OkaZHI: Okanagan-Zambia Health Initiative

Maternity Week 3 :)

       This week Shawnel and I were paired together again on the Maternity + Post-Natal units. The week was a good learning experience, especially in preparation for our upcoming CRNE (the BIG exam). Though the week was not as eventful as a couple of the other girls who have done maternity, we were still able to get the full experience of maternity nursing in Zambia. 
       A challenging and different thing we noticed from Canada to Zambia is the length of time and overall nature of the labour and delivery process. It was very different for us to see that sometimes multiple women will be giving birth at the same time, in the same room. Then, not  30min-1hr later (sometimes sooner if more women need to give birth), they will be moved back out to the ward and then transfered to the post-natal unit. In Canada, women have an entire delivery room to themselves and after birth, are able to relax in that room for a longer period of time before having to be moved. Obviously, it is of no use to make comparisons between Canada and Zambia due to a variety of different factors influencing circumstances, however, the “having a baby” process here seems much less special than it’s made to be in Canada. Again, this is likely due to the increased number of births here, less resources, less manpower etc. etc. etc. Its just such a different culture here, a different mentality, and a different lifestyle. 

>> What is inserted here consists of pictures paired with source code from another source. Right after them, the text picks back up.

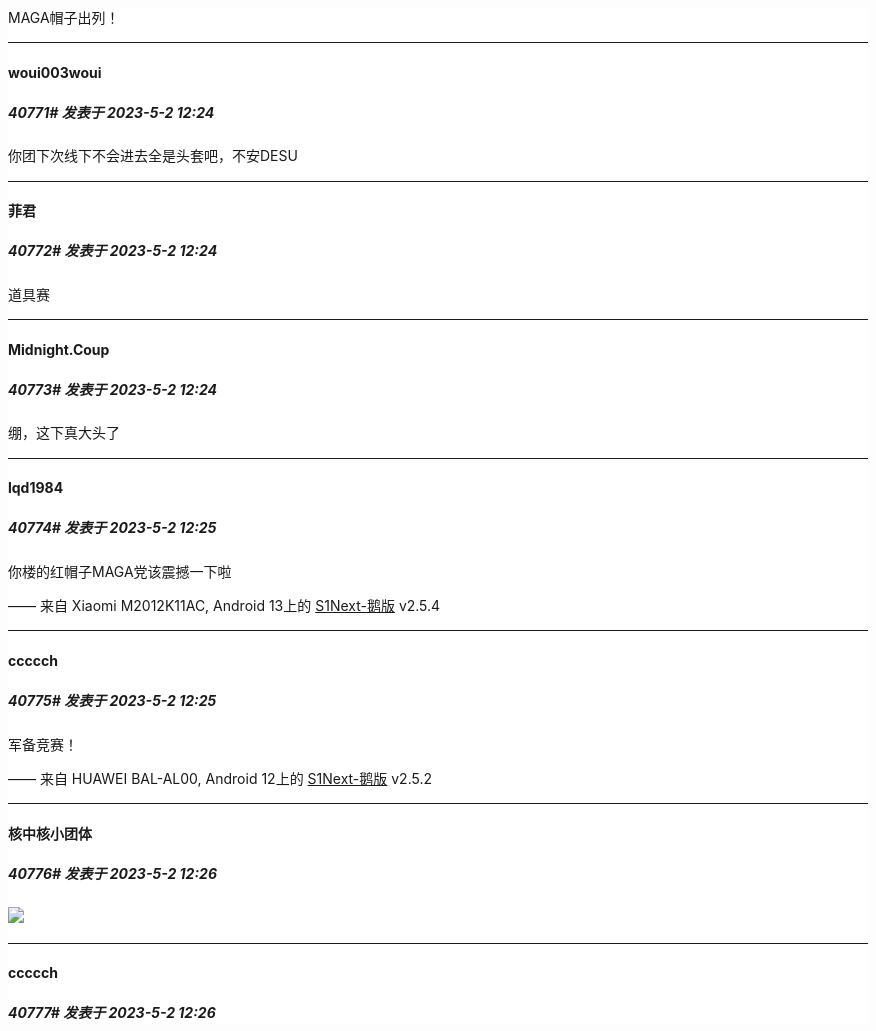 MAGA帽子出列！


*****

####  woui003woui  
##### 40771#       发表于 2023-5-2 12:24

你团下次线下不会进去全是头套吧，不安DESU

*****

####  菲君  
##### 40772#       发表于 2023-5-2 12:24

道具赛

*****

####  Midnight.Coup  
##### 40773#       发表于 2023-5-2 12:24

绷，这下真大头了

*****

####  lqd1984  
##### 40774#       发表于 2023-5-2 12:25

你楼的红帽子MAGA党该震撼一下啦

—— 来自 Xiaomi M2012K11AC, Android 13上的 [S1Next-鹅版](https://github.com/ykrank/S1-Next/releases) v2.5.4

*****

####  ccccch  
##### 40775#       发表于 2023-5-2 12:25

军备竞赛！

—— 来自 HUAWEI BAL-AL00, Android 12上的 [S1Next-鹅版](https://github.com/ykrank/S1-Next/releases) v2.5.2

*****

####  核中核小团体  
##### 40776#       发表于 2023-5-2 12:26

<img src="https://static.saraba1st.com/image/smiley/face2017/076.png" referrerpolicy="no-referrer">

*****

####  ccccch  
##### 40777#       发表于 2023-5-2 12:26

       One situation that really was particularly shocking surrounded one of the post-natal patients on the ward with a severely infected c-section incision. This woman’s infection caused her incision to dehisce (open all the way up) and then she developed a fistula (hole) between her bladder and the bottom of the incision causing her urine to leak through her incision, as well as a vaginal fistula. In Canada this would call for an IMMEDIATE surgery! Here in Zambia, she is on the top of the list to go in for surgery, but the constraint to this was the hospital had no blood bags that matched the patient. Therefore, no surgery until there is blood for the patient which can take days to come, and it took more than a week. Luckily the patient was generally stable, except having a unnervingly low blood pressure on average of 80/60 (normal is 120/80). The patient is still on the ward and has not received surgery. There is question as to whether they will be sending her to the capital, Lusaka, to fix both her fistulas, or if they will do one here and then another there because they do not have a ObGYN here to fix the vaginal fistula. 
This has been a common theme and difficult one to see that some patients are delayed necessary treatment because of the lack of resources and staff. It just makes us feel so thankful and grateful to live in Canada where we have any and almost every possible technology and medical device at out disposal if needed. It just blows my mind, no words can describe it. I can honestly say, I don’t think I will be complaining about a lab result taking to long at home anymore, or having to prep my patient for a CT during a busy shift because at least we have them and my patients will be getting the care they need, when they need it!
        Overall, maternity was a great learning experience and a chance to really step back and see the bigger picture. I learned to truly appreciate the life I live and the health care I have available. As frustrating as it can be here when there is such inequity and resources lacking, my biggest lesson from this week has been to always do everything I can with what I have here in Zambia. This is the key to really absorbing this experience and making the most out of it for us and our patients 🙂 
Until next week!! 🙂
– Caitlan S.
Some Extras from this week!
  • We got to go into the OR and watch a c-section of TWINS 🙂 
  • Shawnel got to see an abnormally great vaginal delivery!
  • Working with the 3 Quintuplets from Caitlin, Leah, and Savannah’s week on maternity! They are doing better and slowly growing and getting stronger! 
  • Recognizing that a baby’s nasogastric was not placed correctly and likely in the baby’s lungs. With a pH strip test confirming this, we inserted a new nasogastric tube and confirmed correct placement with another pH strip! 
  • Teaching a mother who had a premature baby about proper feeding as we noticed she was not feeding the baby as frequently as should be for a premature baby.